Continuer à défendre le modèle coopératif après la fin des quotas laitiers prévus en avril 2015. Tel est l’objectif de la Fédération Nationale des Coopératives Laitières (FNCL) qui se lance dans une démarche pédagogique pour renforcer l’action des coopératives et sensibiliser le grand public. A travers un film explicatif, Fédération met l’accent sur la valeur du lait.

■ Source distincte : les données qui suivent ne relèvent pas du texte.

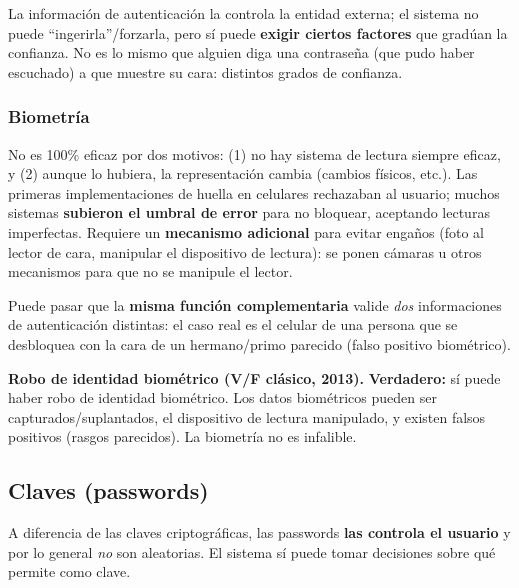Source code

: \documentclass[../main.tex]{subfiles}
\begin{document}
\begin{destacado}
La información de autenticación la controla la entidad externa; el sistema no puede ``ingerirla''/forzarla, pero sí puede \textbf{exigir ciertos factores} que gradúan la confianza. No es lo mismo que alguien diga una contraseña (que pudo haber escuchado) a que muestre su cara: distintos grados de confianza.
\end{destacado}

\subsubsection{Biometría}

No es 100\% eficaz por dos motivos: (1) no hay sistema de lectura siempre eficaz, y (2) aunque lo hubiera, la representación cambia (cambios físicos, etc.). Las primeras implementaciones de huella en celulares rechazaban al usuario; muchos sistemas \textbf{subieron el umbral de error} para no bloquear, aceptando lecturas imperfectas. Requiere un \textbf{mecanismo adicional} para evitar engaños (foto al lector de cara, manipular el dispositivo de lectura): se ponen cámaras u otros mecanismos para que no se manipule el lector.

\begin{destacado}
Puede pasar que la \textbf{misma función complementaria} valide \emph{dos} informaciones de autenticación distintas: el caso real es el celular de una persona que se desbloquea con la cara de un hermano/primo parecido (falso positivo biométrico).
\end{destacado}

\begin{examen}
\textbf{Robo de identidad biométrico (V/F clásico, 2013).} \textbf{Verdadero:} sí puede haber robo de identidad biométrico. Los datos biométricos pueden ser capturados/suplantados, el dispositivo de lectura manipulado, y existen falsos positivos (rasgos parecidos). La biometría no es infalible.
\end{examen}

\subsection{Claves (passwords)}

A diferencia de las claves criptográficas, las passwords \textbf{las controla el usuario} y por lo general \emph{no} son aleatorias. El sistema sí puede tomar decisiones sobre qué permite como clave.
\end{document}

Par ailleurs, elle met également le doigt sur la nouvelle stratégie à adopter pour se réinventer et trouver de nouveaux débouchés comme l’export, les produits industriels transformés et être moins dépendant du marché intérieur en nouant des partenariats. Il appartiendra alors à la Fédération de faire comprendre aux associés-coopérateurs les enjeux économiques des nouveaux marchés.

Changer de logique

Mais « avec la fin des quotas, la volatilité des cours mondiaux va être encore plus important », explique Dominique Chargé, président de la FNCL. Ainsi il recommande pour la prochaine PAC de 2020 de créer un système d’assurance ou d’aides permettant de garantir un revenu ou des marges suffisantes en cas de trop forte volatilité des cours. Pour préserver la valeur du lait, l’associé coopérateur sera de plus en plus associé aux performances de l’entreprise dont il est actionnaire. « On va donc changer de logique pour passer de l’administré à l’entrepreneur. Préserver la valeur du lait est la responsabilité de tous. On a le choix de proposer du low cost si la guerre des prix entre les distributeurs perdurent ou de travailler au bénéfice du prix », ajoute Dominique Chargé.

D'ailleurs, selon le président de la Fédération, les négociations commerciales avec la grande distribution sont encore très dures cette année avec des rapports de force déséquilibrés. « La médiation a été un mal nécessaire mais ça n’est pas un objectif. On souhaite que les distributeurs soient responsables de la répartition de la valeur », ajoute-il.